To advance the appropriate use of DCT methods beyond the pandemic, lessons learned should be extensively applied in areas such as remote monitoring of clinical trial sites, improved access to EHR systems, optimized virtual clinical follow-up visits (telephone or video call) with secure data collection, and enhanced central monitoring capabilities. When designing a DCT, the use of blended aspects of trial activities may be appropriate, where certain activities can be safely done remotely, whereas other activities may require a visit to the research site to ensure safety or study integrity, such as in a hybrid decentralized approach. Difficulty accessing clinical sites for FDA inspections can be mitigated by developing sound approaches to digital site inspections, where appropriate. In addition to remote assessments, trial flexibilities could include allowing trial participants to visit alternative clinical centers that may be conducting the same study. Finally, operating procedures should be developed to enable patient-centric efficiencies including telemedicine, transportation to treatment sites, and direct-to-patient medication shipments. These enhancements to improve access may encourage patients residing farther from clinical sites to participate in trials, potentially increasing the representativeness of trial populations and furthering health equity.

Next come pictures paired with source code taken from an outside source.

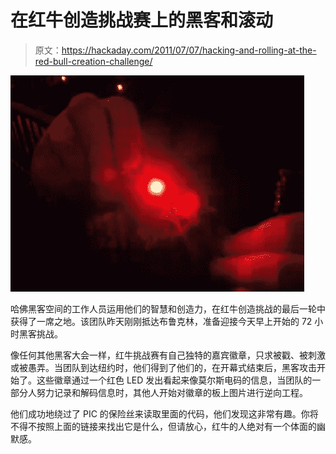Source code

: # 在红牛创造挑战赛上的黑客和滚动

> 原文：<https://hackaday.com/2011/07/07/hacking-and-rolling-at-the-red-bull-creation-challenge/>

![red_bull_creation_challenge_badge](img/5d6183979f9da06924a295742587f7ea.png "red_bull_creation_challenge_badge")

哈佛黑客空间的工作人员运用他们的智慧和创造力，在红牛创造挑战的最后一轮中获得了一席之地。该团队昨天刚刚抵达布鲁克林，准备迎接今天早上开始的 72 小时黑客挑战。

像任何其他黑客大会一样，红牛挑战赛有自己独特的嘉宾徽章，只求被戳、被刺激或被愚弄。当团队到达纽约时，他们得到了他们的，在开幕式结束后，黑客攻击开始了。这些徽章通过一个红色 LED 发出看起来像莫尔斯电码的信息，当团队的一部分人努力记录和解码信息时，其他人开始对徽章的板上图片进行逆向工程。

他们成功地绕过了 PIC 的保险丝来读取里面的代码，他们发现这非常有趣。你将不得不按照上面的链接来找出它是什么，但请放心，红牛的人绝对有一个体面的幽默感。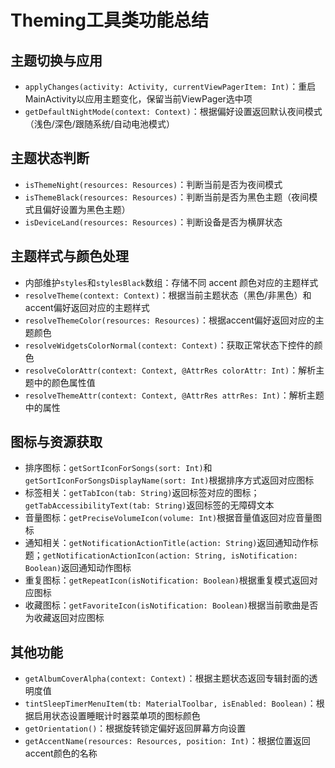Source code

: # Theming工具类功能总结

## 主题切换与应用
- `applyChanges(activity: Activity, currentViewPagerItem: Int)`：重启MainActivity以应用主题变化，保留当前ViewPager选中项
- `getDefaultNightMode(context: Context)`：根据偏好设置返回默认夜间模式（浅色/深色/跟随系统/自动电池模式）

## 主题状态判断
- `isThemeNight(resources: Resources)`：判断当前是否为夜间模式
- `isThemeBlack(resources: Resources)`：判断当前是否为黑色主题（夜间模式且偏好设置为黑色主题）
- `isDeviceLand(resources: Resources)`：判断设备是否为横屏状态

## 主题样式与颜色处理
- 内部维护`styles`和`stylesBlack`数组：存储不同 accent 颜色对应的主题样式
- `resolveTheme(context: Context)`：根据当前主题状态（黑色/非黑色）和accent偏好返回对应的主题样式
- `resolveThemeColor(resources: Resources)`：根据accent偏好返回对应的主题颜色
- `resolveWidgetsColorNormal(context: Context)`：获取正常状态下控件的颜色
- `resolveColorAttr(context: Context, @AttrRes colorAttr: Int)`：解析主题中的颜色属性值
- `resolveThemeAttr(context: Context, @AttrRes attrRes: Int)`：解析主题中的属性

## 图标与资源获取
- 排序图标：`getSortIconForSongs(sort: Int)`和`getSortIconForSongsDisplayName(sort: Int)`根据排序方式返回对应图标
- 标签相关：`getTabIcon(tab: String)`返回标签对应的图标；`getTabAccessibilityText(tab: String)`返回标签的无障碍文本
- 音量图标：`getPreciseVolumeIcon(volume: Int)`根据音量值返回对应音量图标
- 通知相关：`getNotificationActionTitle(action: String)`返回通知动作标题；`getNotificationActionIcon(action: String, isNotification: Boolean)`返回通知动作图标
- 重复图标：`getRepeatIcon(isNotification: Boolean)`根据重复模式返回对应图标
- 收藏图标：`getFavoriteIcon(isNotification: Boolean)`根据当前歌曲是否为收藏返回对应图标

## 其他功能
- `getAlbumCoverAlpha(context: Context)`：根据主题状态返回专辑封面的透明度值
- `tintSleepTimerMenuItem(tb: MaterialToolbar, isEnabled: Boolean)`：根据启用状态设置睡眠计时器菜单项的图标颜色
- `getOrientation()`：根据旋转锁定偏好返回屏幕方向设置
- `getAccentName(resources: Resources, position: Int)`：根据位置返回accent颜色的名称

In addition to improvements in clinical trial conduct, important learnings have been gleaned from the COVID-19 response to clinical cancer care. Although not new, telemedicine in oncology had been infrequently deployed for various reasons, and COVID-19 forced accelerated adoption of telemedicine for routine follow-up visits. In addition, health care providers explored alternative treatment administration options that included preference for oral formulations, pharmacy shipping of therapies direct-to-patient or home-based or outsourced care models, and newly approved dosing regimens that can increase the interval between doses of infused medicines.18 All of these measures were done to protect patients from COVID-19 exposure related to travel to health care facilities and were particularly useful for routine follow-up visits and care of patients in remote or rural areas. These measures are important as new therapies and available treatment modalities continue to increase the population of cancer survivors.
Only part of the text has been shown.